When I was 15 years old, I had no idea what I wanted to do with my life. My teachers sometimes despaired of me because they reckoned I was wasting my talents. I always did enough to pass my exams, and no more. However, I was diligently studying for my final exams at the age of fourteen, when my life took a new twist. I had to take three months off school to look after my mum and three siblings whilst she was confined to bed for the last months of her final pregnancy and my dad was kept busy working three jobs. Fate decreed that I should leave school when I turned fifteen, and without taking those exams. It was my choice to take that step, and at first I was at a loss as to what direction I would take.
I started work at the local newspaper, as a copy runner in the editor’s office, earning the princely sum of £3 per week. I quit that job after only three-months and took an apprenticeship learning to be a glazier. When I had just become a tradesman I started dating an Aussie girl who had taken a temporary job in the office. Six months later we were married in a registry office, and I flew around the world to meet my new in-laws. Six months after that we jumped in our car and drove to look for a new life in Adelaide.

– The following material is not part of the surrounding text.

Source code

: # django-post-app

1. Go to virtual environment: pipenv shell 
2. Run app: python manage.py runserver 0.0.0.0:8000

After three years we moved back to England for eight years before moving back to Sydney, and on to the Hawkesbury north-west of Sydney. We eventually moved to the Capricorn Coast in Central Queensland where we live today.
Now, when I look back on my life and wonder why I did what I did, I always think back to my early teens, and the day when I heard my dad say to my grandmother ‘I’m worried about Malcolm, he doesn’t seem to know what he wants to do with his life”

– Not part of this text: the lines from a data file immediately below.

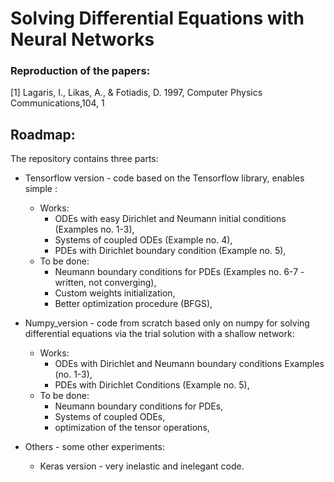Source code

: # Solving Differential Equations with Neural Networks

### **Reproduction of the papers:** 

[1] Lagaris, I., Likas, A., & Fotiadis, D. 1997, Computer Physics Communications,104, 1

## **Roadmap**: 
The repository contains three parts:
* Tensorflow version - code based on the Tensorflow library, enables simple :
    * Works:
        * ODEs with easy Dirichlet and Neumann initial conditions (Examples no. 1-3),
        * Systems of coupled ODEs (Example no. 4),
        * PDEs with Dirichlet boundary condition (Example no. 5),
    * To be done:
        * Neumann boundary conditions for PDEs (Examples no. 6-7 - written, not converging),
        * Custom weights initialization,
        * Better optimization procedure (BFGS),
        
* Numpy_version - code from scratch based only on numpy for solving differential equations via the trial solution with a shallow network:
    * Works:
        * ODEs with Dirichlet and Neumann boundary conditions Examples (no. 1-3),
        * PDEs with Dirichlet Conditions (Example no. 5),
    * To be done:
        * Neumann boundary conditions for PDEs,
        * Systems of coupled ODEs,
        * optimization of the tensor operations,

* Others - some other experiments:
    * Keras version - very inelastic and inelegant code.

She smiled when she saw me listening in, and she replied: “Don’t you worry about him Raymond, that boy will be able to turn his hand to anything he puts his mind to”.
Her words instilled in me the confidence to tackle every situation head on and have belief in myself. So, the best gift anyone ever gave me was my grandmother’s belief in me, which gave me a powerful self-belief. Things may not have worked out for the best every time, but her words gave me the strength to shrug off any mistakes and give it another go. My wife and I just celebrated fifty years of marriage, and we have many good memories, and many achievements we are proud of.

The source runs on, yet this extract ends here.